EXERCISE DIRECTIONS: Using the word "convolution" as the filter, copy each matching line from the records.

EXERCISE DATA:
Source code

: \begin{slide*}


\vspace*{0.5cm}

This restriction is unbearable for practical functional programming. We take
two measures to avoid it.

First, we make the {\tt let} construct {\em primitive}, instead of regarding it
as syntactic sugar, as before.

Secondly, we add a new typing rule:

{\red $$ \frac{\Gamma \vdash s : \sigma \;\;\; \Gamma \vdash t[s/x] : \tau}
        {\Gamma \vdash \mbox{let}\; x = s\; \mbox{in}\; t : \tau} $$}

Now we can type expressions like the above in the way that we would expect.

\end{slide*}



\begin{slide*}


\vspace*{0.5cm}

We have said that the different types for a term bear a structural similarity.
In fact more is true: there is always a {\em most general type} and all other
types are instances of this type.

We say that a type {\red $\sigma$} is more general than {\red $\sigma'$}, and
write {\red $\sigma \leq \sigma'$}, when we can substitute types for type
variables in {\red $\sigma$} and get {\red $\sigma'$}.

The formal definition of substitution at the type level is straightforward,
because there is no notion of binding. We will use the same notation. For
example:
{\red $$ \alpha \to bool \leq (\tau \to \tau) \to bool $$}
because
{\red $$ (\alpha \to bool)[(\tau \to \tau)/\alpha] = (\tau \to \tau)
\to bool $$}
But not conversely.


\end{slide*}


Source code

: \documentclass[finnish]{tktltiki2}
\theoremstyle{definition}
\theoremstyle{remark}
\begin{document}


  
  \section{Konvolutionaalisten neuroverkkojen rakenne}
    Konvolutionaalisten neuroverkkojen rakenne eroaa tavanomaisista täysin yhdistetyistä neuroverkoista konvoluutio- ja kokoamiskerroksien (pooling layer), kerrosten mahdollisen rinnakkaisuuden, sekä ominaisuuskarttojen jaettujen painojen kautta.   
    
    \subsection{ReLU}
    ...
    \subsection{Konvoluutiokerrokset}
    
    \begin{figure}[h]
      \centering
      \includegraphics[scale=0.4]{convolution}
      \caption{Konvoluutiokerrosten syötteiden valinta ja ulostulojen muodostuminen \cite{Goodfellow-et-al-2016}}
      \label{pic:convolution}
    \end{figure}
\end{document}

OUTPUT OF THE TASK:
      \includegraphics[scale=0.4]{convolution}
      \label{pic:convolution}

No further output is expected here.